Search the records for "subsection". Report every line where it occurs.

Stored data entries
※
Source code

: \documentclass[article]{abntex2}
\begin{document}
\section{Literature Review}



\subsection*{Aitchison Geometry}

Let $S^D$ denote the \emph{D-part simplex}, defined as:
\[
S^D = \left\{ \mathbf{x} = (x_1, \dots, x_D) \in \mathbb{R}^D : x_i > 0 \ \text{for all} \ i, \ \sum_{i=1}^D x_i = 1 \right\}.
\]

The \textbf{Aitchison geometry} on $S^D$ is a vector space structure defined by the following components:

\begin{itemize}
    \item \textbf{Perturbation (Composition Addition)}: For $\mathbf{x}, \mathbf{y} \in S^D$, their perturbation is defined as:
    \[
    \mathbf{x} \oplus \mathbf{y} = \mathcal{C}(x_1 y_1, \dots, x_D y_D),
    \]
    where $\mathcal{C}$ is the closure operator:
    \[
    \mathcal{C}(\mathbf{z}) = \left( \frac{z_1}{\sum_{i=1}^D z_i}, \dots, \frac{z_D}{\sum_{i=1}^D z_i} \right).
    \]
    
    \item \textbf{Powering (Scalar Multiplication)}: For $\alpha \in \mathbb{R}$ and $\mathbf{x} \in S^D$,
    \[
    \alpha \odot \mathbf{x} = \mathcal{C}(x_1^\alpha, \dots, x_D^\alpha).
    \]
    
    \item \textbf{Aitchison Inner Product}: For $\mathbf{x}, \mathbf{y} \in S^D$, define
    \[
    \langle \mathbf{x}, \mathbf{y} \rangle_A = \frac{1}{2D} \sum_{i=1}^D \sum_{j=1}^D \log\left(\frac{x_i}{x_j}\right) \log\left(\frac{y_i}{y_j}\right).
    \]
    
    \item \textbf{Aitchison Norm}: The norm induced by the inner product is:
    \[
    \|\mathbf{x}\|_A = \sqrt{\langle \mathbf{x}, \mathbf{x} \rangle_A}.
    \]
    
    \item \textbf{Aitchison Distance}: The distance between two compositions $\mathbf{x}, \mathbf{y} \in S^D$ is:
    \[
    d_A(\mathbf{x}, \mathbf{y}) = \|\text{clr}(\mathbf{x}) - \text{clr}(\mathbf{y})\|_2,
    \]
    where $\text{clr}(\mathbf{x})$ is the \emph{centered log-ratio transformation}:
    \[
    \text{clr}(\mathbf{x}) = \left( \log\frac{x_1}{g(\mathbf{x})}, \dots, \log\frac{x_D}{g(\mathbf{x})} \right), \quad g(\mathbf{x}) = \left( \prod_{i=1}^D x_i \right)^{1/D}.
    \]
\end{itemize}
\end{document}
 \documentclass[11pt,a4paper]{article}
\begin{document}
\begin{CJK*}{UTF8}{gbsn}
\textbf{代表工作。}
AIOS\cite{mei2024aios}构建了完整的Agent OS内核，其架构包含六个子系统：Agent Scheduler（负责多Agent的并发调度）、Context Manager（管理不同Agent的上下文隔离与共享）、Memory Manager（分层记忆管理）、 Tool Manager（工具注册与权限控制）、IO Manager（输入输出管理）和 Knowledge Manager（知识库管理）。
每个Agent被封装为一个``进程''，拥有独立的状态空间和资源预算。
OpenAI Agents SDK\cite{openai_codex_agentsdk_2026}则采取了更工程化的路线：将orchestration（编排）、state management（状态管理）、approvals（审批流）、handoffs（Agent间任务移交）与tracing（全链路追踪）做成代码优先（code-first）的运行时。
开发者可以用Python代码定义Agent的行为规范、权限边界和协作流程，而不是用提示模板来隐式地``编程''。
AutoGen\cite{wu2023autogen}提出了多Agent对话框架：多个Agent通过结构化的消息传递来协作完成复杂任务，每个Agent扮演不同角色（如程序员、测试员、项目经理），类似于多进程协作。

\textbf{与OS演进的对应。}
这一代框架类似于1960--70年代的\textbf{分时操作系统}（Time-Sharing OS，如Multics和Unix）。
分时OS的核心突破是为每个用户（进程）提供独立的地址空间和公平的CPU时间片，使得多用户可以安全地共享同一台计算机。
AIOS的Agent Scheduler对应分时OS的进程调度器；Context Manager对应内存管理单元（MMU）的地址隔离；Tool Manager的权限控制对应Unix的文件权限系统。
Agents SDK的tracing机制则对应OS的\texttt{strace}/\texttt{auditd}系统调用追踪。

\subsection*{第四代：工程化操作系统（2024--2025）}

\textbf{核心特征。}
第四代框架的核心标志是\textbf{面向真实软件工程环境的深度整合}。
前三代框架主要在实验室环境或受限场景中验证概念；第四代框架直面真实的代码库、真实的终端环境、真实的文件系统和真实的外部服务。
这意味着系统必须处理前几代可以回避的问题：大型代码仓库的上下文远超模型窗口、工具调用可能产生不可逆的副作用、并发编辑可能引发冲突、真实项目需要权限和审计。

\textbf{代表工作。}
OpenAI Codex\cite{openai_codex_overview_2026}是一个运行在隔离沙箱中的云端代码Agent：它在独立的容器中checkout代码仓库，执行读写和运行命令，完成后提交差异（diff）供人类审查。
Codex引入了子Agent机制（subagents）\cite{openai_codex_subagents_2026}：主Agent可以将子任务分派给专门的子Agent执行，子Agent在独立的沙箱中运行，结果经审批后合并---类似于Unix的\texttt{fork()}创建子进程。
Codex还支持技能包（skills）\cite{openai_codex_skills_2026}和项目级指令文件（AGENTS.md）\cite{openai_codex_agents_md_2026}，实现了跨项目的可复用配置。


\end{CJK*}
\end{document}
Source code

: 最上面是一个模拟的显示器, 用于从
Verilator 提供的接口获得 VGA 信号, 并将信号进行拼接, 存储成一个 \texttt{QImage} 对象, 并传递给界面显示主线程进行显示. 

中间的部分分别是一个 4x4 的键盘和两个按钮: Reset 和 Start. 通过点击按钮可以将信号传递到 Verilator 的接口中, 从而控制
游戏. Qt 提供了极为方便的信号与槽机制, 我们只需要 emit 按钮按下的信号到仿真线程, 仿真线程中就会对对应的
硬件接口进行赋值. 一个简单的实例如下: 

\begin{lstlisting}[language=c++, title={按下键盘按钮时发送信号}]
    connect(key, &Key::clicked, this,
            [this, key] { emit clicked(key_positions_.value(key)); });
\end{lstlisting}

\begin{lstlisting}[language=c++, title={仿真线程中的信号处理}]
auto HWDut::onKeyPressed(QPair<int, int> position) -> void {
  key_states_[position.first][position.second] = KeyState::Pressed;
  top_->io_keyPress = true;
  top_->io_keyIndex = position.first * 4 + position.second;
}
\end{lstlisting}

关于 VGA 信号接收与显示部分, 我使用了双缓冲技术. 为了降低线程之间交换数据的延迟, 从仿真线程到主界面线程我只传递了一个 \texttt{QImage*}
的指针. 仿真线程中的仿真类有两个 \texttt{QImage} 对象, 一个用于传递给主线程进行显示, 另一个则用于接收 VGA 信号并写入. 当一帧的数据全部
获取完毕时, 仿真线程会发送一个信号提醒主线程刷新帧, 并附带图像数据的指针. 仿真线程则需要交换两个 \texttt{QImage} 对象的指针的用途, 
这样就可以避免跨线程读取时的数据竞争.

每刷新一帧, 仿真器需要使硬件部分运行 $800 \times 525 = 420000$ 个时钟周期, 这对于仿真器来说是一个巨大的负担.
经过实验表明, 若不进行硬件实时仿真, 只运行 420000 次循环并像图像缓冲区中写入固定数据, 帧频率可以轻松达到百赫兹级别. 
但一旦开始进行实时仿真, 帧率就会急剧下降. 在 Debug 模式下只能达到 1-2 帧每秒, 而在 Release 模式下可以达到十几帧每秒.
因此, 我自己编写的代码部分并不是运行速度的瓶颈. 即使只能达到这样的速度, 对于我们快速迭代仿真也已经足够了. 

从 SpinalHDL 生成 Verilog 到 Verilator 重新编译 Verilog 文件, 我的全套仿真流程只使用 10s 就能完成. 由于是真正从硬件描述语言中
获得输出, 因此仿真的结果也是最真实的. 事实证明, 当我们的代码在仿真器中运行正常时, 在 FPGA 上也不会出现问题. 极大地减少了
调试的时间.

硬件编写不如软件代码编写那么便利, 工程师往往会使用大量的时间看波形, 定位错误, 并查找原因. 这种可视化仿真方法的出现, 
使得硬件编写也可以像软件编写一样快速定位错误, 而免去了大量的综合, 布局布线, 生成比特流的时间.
※
RESULT OF THE EXERCISE:
\subsection*{Aitchison Geometry}
\subsection*{第四代：工程化操作系统（2024--2025）}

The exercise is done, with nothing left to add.